Excerpts from a dataset:
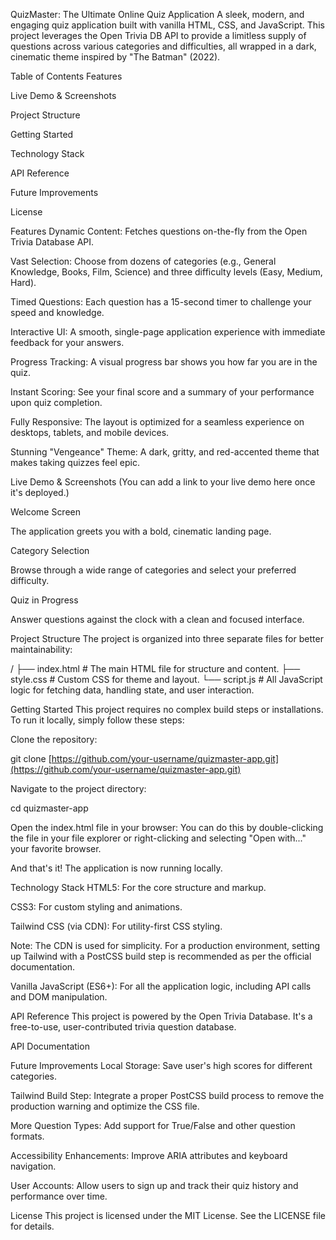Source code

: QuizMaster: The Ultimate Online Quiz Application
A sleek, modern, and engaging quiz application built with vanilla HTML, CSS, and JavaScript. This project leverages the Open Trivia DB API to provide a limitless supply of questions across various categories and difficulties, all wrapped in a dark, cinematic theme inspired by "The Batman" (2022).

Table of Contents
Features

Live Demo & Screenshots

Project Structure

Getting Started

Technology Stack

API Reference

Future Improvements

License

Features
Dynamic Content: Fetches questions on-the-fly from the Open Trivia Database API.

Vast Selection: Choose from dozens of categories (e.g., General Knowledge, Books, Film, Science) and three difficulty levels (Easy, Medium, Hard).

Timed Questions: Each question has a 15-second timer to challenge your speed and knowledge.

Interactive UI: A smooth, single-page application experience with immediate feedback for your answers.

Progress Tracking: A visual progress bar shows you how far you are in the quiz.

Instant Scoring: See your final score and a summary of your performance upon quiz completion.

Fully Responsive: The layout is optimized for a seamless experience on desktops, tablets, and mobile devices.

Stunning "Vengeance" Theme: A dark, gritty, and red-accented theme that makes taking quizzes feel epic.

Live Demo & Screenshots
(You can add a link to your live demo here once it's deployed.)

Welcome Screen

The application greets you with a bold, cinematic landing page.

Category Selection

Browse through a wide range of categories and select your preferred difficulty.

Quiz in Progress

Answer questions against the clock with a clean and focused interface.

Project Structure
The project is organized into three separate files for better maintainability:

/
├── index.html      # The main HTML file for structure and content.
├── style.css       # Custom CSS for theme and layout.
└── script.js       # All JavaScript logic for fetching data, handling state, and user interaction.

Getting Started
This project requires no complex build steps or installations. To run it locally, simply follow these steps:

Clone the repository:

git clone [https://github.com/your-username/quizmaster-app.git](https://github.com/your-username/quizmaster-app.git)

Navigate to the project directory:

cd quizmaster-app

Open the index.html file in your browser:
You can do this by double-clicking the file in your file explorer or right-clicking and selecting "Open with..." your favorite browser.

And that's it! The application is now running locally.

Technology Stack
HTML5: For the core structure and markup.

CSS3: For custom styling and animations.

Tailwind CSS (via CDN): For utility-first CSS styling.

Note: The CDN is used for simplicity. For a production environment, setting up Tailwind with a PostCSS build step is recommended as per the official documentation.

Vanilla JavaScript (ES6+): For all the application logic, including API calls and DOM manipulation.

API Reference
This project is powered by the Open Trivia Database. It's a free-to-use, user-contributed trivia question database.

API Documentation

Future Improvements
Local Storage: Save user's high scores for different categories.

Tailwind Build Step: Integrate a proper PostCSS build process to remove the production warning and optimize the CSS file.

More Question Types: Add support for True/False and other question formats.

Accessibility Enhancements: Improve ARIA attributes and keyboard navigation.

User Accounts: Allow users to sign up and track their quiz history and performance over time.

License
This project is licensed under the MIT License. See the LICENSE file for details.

How to complete this task: Without including any pictures, print each record exactly.

Solution:
Source code

: QuizMaster: The Ultimate Online Quiz Application
A sleek, modern, and engaging quiz application built with vanilla HTML, CSS, and JavaScript. This project leverages the Open Trivia DB API to provide a limitless supply of questions across various categories and difficulties, all wrapped in a dark, cinematic theme inspired by "The Batman" (2022).

Table of Contents
Features

Live Demo & Screenshots

Project Structure

Getting Started

Technology Stack

API Reference

Future Improvements

License

Features
Dynamic Content: Fetches questions on-the-fly from the Open Trivia Database API.

Vast Selection: Choose from dozens of categories (e.g., General Knowledge, Books, Film, Science) and three difficulty levels (Easy, Medium, Hard).

Timed Questions: Each question has a 15-second timer to challenge your speed and knowledge.

Interactive UI: A smooth, single-page application experience with immediate feedback for your answers.

Progress Tracking: A visual progress bar shows you how far you are in the quiz.

Instant Scoring: See your final score and a summary of your performance upon quiz completion.

Fully Responsive: The layout is optimized for a seamless experience on desktops, tablets, and mobile devices.

Stunning "Vengeance" Theme: A dark, gritty, and red-accented theme that makes taking quizzes feel epic.

Live Demo & Screenshots
(You can add a link to your live demo here once it's deployed.)

Welcome Screen

The application greets you with a bold, cinematic landing page.

Category Selection

Browse through a wide range of categories and select your preferred difficulty.

Quiz in Progress

Answer questions against the clock with a clean and focused interface.

Project Structure
The project is organized into three separate files for better maintainability:

/
├── index.html      # The main HTML file for structure and content.
├── style.css       # Custom CSS for theme and layout.
└── script.js       # All JavaScript logic for fetching data, handling state, and user interaction.

Getting Started
This project requires no complex build steps or installations. To run it locally, simply follow these steps:

Clone the repository:

git clone [https://github.com/your-username/quizmaster-app.git](https://github.com/your-username/quizmaster-app.git)

Navigate to the project directory:

cd quizmaster-app

Open the index.html file in your browser:
You can do this by double-clicking the file in your file explorer or right-clicking and selecting "Open with..." your favorite browser.

And that's it! The application is now running locally.

Technology Stack
HTML5: For the core structure and markup.

CSS3: For custom styling and animations.

Tailwind CSS (via CDN): For utility-first CSS styling.

Note: The CDN is used for simplicity. For a production environment, setting up Tailwind with a PostCSS build step is recommended as per the official documentation.

Vanilla JavaScript (ES6+): For all the application logic, including API calls and DOM manipulation.

API Reference
This project is powered by the Open Trivia Database. It's a free-to-use, user-contributed trivia question database.

API Documentation

Future Improvements
Local Storage: Save user's high scores for different categories.

Tailwind Build Step: Integrate a proper PostCSS build process to remove the production warning and optimize the CSS file.

More Question Types: Add support for True/False and other question formats.

Accessibility Enhancements: Improve ARIA attributes and keyboard navigation.

User Accounts: Allow users to sign up and track their quiz history and performance over time.

License
This project is licensed under the MIT License. See the LICENSE file for details.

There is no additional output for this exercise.